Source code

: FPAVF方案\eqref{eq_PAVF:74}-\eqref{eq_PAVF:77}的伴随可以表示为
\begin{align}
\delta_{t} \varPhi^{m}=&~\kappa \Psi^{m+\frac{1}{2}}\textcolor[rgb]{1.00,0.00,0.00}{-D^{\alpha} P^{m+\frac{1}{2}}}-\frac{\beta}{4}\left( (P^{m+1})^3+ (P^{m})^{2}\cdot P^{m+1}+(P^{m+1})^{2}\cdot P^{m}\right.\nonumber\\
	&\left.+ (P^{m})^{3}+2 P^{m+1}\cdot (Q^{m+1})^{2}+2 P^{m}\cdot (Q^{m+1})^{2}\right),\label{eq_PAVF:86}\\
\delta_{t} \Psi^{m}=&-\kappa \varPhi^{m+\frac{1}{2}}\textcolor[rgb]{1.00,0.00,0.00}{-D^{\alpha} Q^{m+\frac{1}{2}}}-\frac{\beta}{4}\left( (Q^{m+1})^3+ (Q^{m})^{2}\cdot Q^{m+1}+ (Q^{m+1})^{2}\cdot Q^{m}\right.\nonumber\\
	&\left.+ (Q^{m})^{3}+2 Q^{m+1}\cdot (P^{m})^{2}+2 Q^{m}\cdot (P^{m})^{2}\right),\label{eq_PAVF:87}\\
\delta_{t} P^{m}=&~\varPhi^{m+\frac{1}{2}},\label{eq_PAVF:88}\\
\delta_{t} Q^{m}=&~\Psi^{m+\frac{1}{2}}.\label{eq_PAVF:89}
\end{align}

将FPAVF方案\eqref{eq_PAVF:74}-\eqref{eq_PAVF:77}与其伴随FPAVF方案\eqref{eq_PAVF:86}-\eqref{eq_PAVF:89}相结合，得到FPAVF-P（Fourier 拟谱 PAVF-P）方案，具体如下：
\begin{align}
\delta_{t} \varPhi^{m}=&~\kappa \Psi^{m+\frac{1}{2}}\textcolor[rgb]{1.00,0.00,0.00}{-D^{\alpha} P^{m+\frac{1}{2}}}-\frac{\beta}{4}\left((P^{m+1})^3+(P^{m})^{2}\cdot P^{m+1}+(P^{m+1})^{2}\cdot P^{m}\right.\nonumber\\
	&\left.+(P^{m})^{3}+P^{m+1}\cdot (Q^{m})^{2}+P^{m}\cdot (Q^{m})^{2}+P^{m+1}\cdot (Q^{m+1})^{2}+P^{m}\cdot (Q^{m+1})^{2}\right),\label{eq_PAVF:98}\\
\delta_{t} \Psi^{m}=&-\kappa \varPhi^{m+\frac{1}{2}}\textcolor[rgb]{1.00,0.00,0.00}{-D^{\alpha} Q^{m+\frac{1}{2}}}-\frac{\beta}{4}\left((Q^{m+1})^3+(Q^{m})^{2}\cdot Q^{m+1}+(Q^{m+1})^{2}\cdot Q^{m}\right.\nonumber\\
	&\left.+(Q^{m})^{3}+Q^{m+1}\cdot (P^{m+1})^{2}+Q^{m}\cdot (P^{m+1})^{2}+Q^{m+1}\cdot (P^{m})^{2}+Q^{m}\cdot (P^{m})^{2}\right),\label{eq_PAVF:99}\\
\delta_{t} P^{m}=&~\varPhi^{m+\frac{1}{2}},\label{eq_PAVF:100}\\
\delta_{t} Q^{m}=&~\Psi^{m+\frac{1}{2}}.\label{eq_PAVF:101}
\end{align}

********************

▶ REQUIRED ACTION:
Scan the material for lines with the word "beta", and copy each line you find.

▶ TASK OUTPUT:
\delta_{t} \varPhi^{m}=&~\kappa \Psi^{m+\frac{1}{2}}\textcolor[rgb]{1.00,0.00,0.00}{-D^{\alpha} P^{m+\frac{1}{2}}}-\frac{\beta}{4}\left( (P^{m+1})^3+ (P^{m})^{2}\cdot P^{m+1}+(P^{m+1})^{2}\cdot P^{m}\right.\nonumber\\
\delta_{t} \Psi^{m}=&-\kappa \varPhi^{m+\frac{1}{2}}\textcolor[rgb]{1.00,0.00,0.00}{-D^{\alpha} Q^{m+\frac{1}{2}}}-\frac{\beta}{4}\left( (Q^{m+1})^3+ (Q^{m})^{2}\cdot Q^{m+1}+ (Q^{m+1})^{2}\cdot Q^{m}\right.\nonumber\\
\delta_{t} \varPhi^{m}=&~\kappa \Psi^{m+\frac{1}{2}}\textcolor[rgb]{1.00,0.00,0.00}{-D^{\alpha} P^{m+\frac{1}{2}}}-\frac{\beta}{4}\left((P^{m+1})^3+(P^{m})^{2}\cdot P^{m+1}+(P^{m+1})^{2}\cdot P^{m}\right.\nonumber\\
\delta_{t} \Psi^{m}=&-\kappa \varPhi^{m+\frac{1}{2}}\textcolor[rgb]{1.00,0.00,0.00}{-D^{\alpha} Q^{m+\frac{1}{2}}}-\frac{\beta}{4}\left((Q^{m+1})^3+(Q^{m})^{2}\cdot Q^{m+1}+(Q^{m+1})^{2}\cdot Q^{m}\right.\nonumber\\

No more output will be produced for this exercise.